--- Problem description ---
From the listing below, copy each line that contains the word "performance".
^^^^^^^^^^^^^^^^
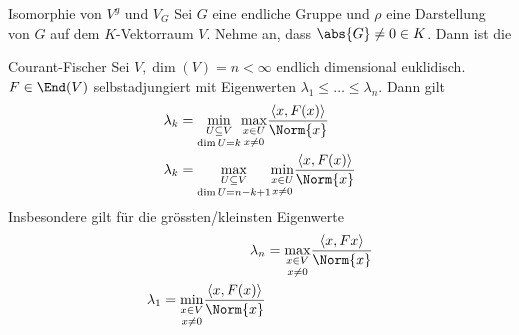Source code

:\begin{satz}{Isomorphie von $V^g$ und $V_G$}
    Sei $G$ eine endliche Gruppe und $\rho$ eine Darstellung von $G$ auf dem $K$-Vektorraum $V$. Nehme an, dass $\abs{G} \neq 0 \in K$. Dann ist die
\end{satz}


\begin{satz}{Courant-Fischer}
    Sei $V, \dim(V) = n < \infty$ endlich dimensional euklidisch. $F \in \End(V)$ selbstadjungiert mit Eigenwerten $\lambda_1 \leq \ldots \leq \lambda_n$. Dann gilt
    \begin{align*}
        \lambda_k &= \underset{\dim U = k}{\underset{U \subseteq V}{\min}} \underset{x \neq 0}{\underset{x \in U}{\max}} \frac{\left<x,F(x)\right>}{\Norm{x}}\\
        \lambda_k &= \underset{\dim U = n-k+1}{\underset{U \subseteq V}{\max}} \underset{x \neq 0}{\underset{x \in U}{\min}} \frac{\left<x,F(x)\right>}{\Norm{x}}
    \end{align*} 
    Insbesondere gilt für die grössten/kleinsten Eigenwerte
    \begin{align*}
        \lambda_n &= \underset{x \neq 0}{\underset{x \in V}{\max}} \frac{\left<x,Fx\right>}{\Norm{x}}\\
        \lambda_1 = \underset{x \neq 0}{\underset{x \in V}{\min}} \frac{\left<x,F(x)\right>}{\Norm{x}}
    \end{align*}
\end{satz}

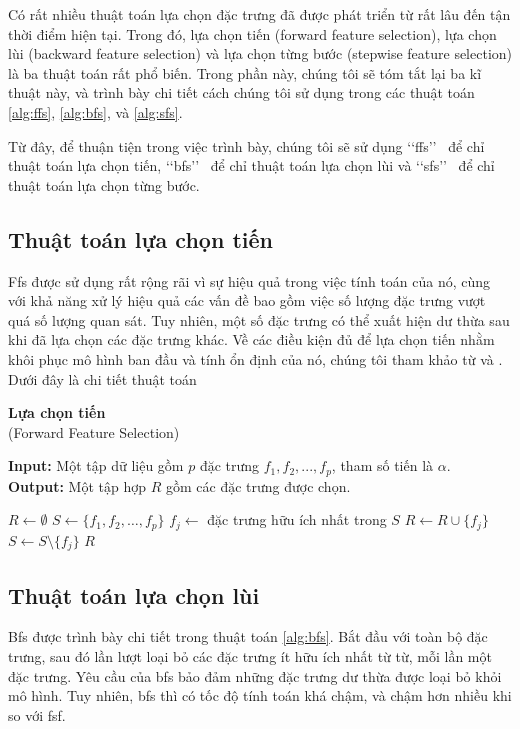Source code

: Có rất nhiều thuật toán lựa chọn đặc trưng đã được phát triển từ rất lâu đến tận thời điểm hiện tại. Trong đó, lựa chọn tiến (forward feature selection), lựa chọn lùi (backward feature selection) và lựa chọn từng bước (stepwise feature selection) là ba thuật toán rất phổ biến. Trong phần này, chúng tôi sẽ tóm tắt lại ba kĩ thuật này, và trình bày chi tiết cách chúng tôi sử dụng trong các thuật toán \ref{alg:ffs}, \ref{alg:bfs}, và \ref{alg:sfs}.

Từ đây, để thuận tiện trong việc trình bày, chúng tôi sẽ sử dụng \lq\lq ffs\rq\rq~ để chỉ thuật toán lựa chọn tiến, \lq\lq bfs\rq\rq~ để chỉ thuật toán lựa chọn lùi và \lq\lq sfs\rq\rq~ để chỉ thuật toán lựa chọn từng bước.

\subsection{Thuật toán lựa chọn tiến}
Ffs được sử dụng rất rộng rãi vì sự hiệu quả trong việc tính toán của nó, cùng với khả năng xử lý hiệu quả các vấn đề bao gồm việc số lượng đặc trưng vượt quá số lượng quan sát. Tuy nhiên, một số đặc trưng có thể xuất hiện dư thừa sau khi đã lựa chọn các đặc trưng khác. Về các điều kiện đủ để lựa chọn tiến nhằm khôi phục mô hình ban đầu và tính ổn định của nó, chúng tôi tham khảo từ \cite{tropp2004greed} và \cite{donoho2005stable}. Dưới đây là chi tiết thuật toán

\begin{breakablealgorithm}
	\caption{\textbf{Lựa chọn tiến}\\
		(Forward Feature Selection)}\label{alg:ffs}
	\noindent\textbf{Input:} Một tập dữ liệu gồm $p$ đặc trưng $f_1,f_2,...,f_p$, tham số tiến là $\alpha$.\\
	\textbf{Output:} Một tập hợp $R$ gồm các đặc trưng được chọn.
	\begin{algorithmic}[1]
		\State $R \gets \emptyset$
		\State $S \gets \{f_1, f_2,\ldots, f_p\}$
		\State $f_j \gets$ đặc trưng hữu ích nhất trong $S$
		\State $R \gets R \cup \{f_j\}$
		\State $S \gets S\setminus \{f_j\}$
		\Else
		\State \Return $R$
		\EndIf
		\EndWhile
	\end{algorithmic}
\end{breakablealgorithm}

\subsection{Thuật toán lựa chọn lùi}
Bfs \cite{james2013introduction} được trình bày chi tiết trong thuật toán \ref{alg:bfs}. Bắt đầu với toàn bộ đặc trưng, sau đó lần lượt loại bỏ các đặc trưng ít hữu ích nhất từ từ, mỗi lần một đặc trưng. Yêu cầu của bfs bảo đảm những đặc trưng dư thừa được loại bỏ khỏi mô hình. Tuy nhiên, bfs thì có tốc độ tính toán khá chậm, và chậm hơn nhiều khi so với fsf.

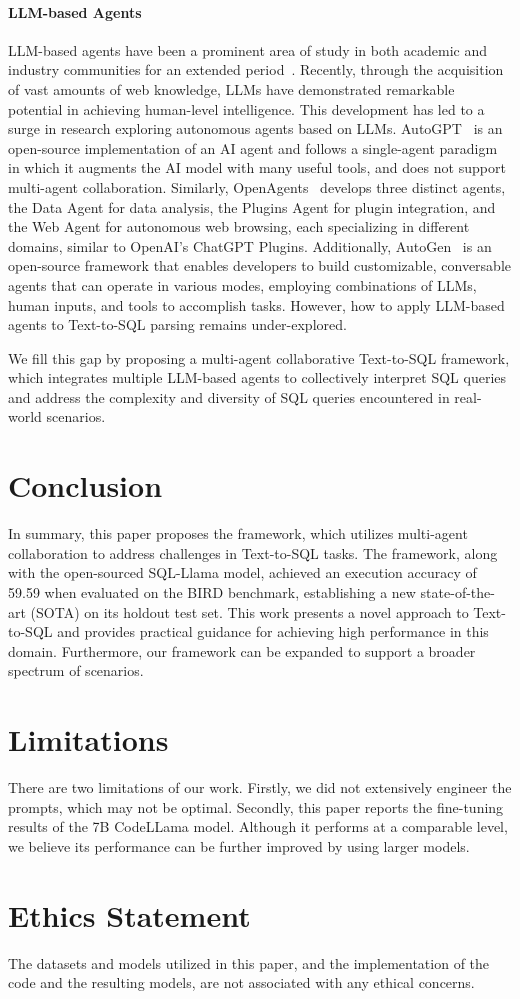 \paragraph{LLM-based Agents} LLM-based agents have been a prominent area of study in both academic and industry communities for an extended period~\citep{wang2023survey}. 
Recently, through the acquisition of vast amounts of web knowledge, LLMs have demonstrated remarkable potential in achieving human-level intelligence. 
This development has led to a surge in research exploring autonomous agents based on LLMs.
AutoGPT~\citep{autogpt2023} is an open-source implementation of an AI agent and follows a single-agent paradigm in which it augments the AI model with many useful tools, and does not support multi-agent collaboration.
Similarly, OpenAgents~\citep{OpenAgents} develops three distinct agents, the Data Agent for data analysis, the Plugins Agent for plugin integration, and the Web Agent for autonomous web browsing, each specializing in different domains, similar to OpenAI's ChatGPT Plugins.
Additionally, AutoGen~\citep{wu2023autogen} is an open-source framework that enables developers to build customizable, conversable agents that can operate in various modes, employing combinations of LLMs, human inputs, and tools to accomplish tasks.
However, how to apply LLM-based agents to Text-to-SQL parsing remains under-explored.

We fill this gap by proposing a multi-agent collaborative Text-to-SQL framework, which integrates multiple LLM-based agents to collectively interpret SQL queries and address the complexity and diversity of SQL queries encountered in real-world scenarios.

\section{Conclusion}
In summary, this paper proposes the \ours{} framework, which utilizes multi-agent collaboration to address challenges in Text-to-SQL tasks. 
The framework, along with the open-sourced SQL-Llama model, achieved an execution accuracy of 59.59 when evaluated on the BIRD benchmark, establishing a new state-of-the-art (SOTA) on its holdout test set. 
This work presents a novel approach to Text-to-SQL and provides practical guidance for achieving high performance in this domain.
Furthermore, our framework can be expanded to support a broader spectrum of scenarios.

\section*{Limitations}
There are two limitations of our work. Firstly, we did not extensively engineer the prompts, which may not be optimal. Secondly, this paper reports the fine-tuning results of the 7B CodeLLama model. Although it performs at a comparable level, we believe its performance can be further improved by using larger models.

\section*{Ethics Statement}
The datasets and models utilized in this paper, and the implementation of the code and the resulting models, are not associated with any ethical concerns.

\clearpage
^^^^^^^^^^^^^^^^
--- Response below ---
This work presents a novel approach to Text-to-SQL and provides practical guidance for achieving high performance in this domain.
There are two limitations of our work. Firstly, we did not extensively engineer the prompts, which may not be optimal. Secondly, this paper reports the fine-tuning results of the 7B CodeLLama model. Although it performs at a comparable level, we believe its performance can be further improved by using larger models.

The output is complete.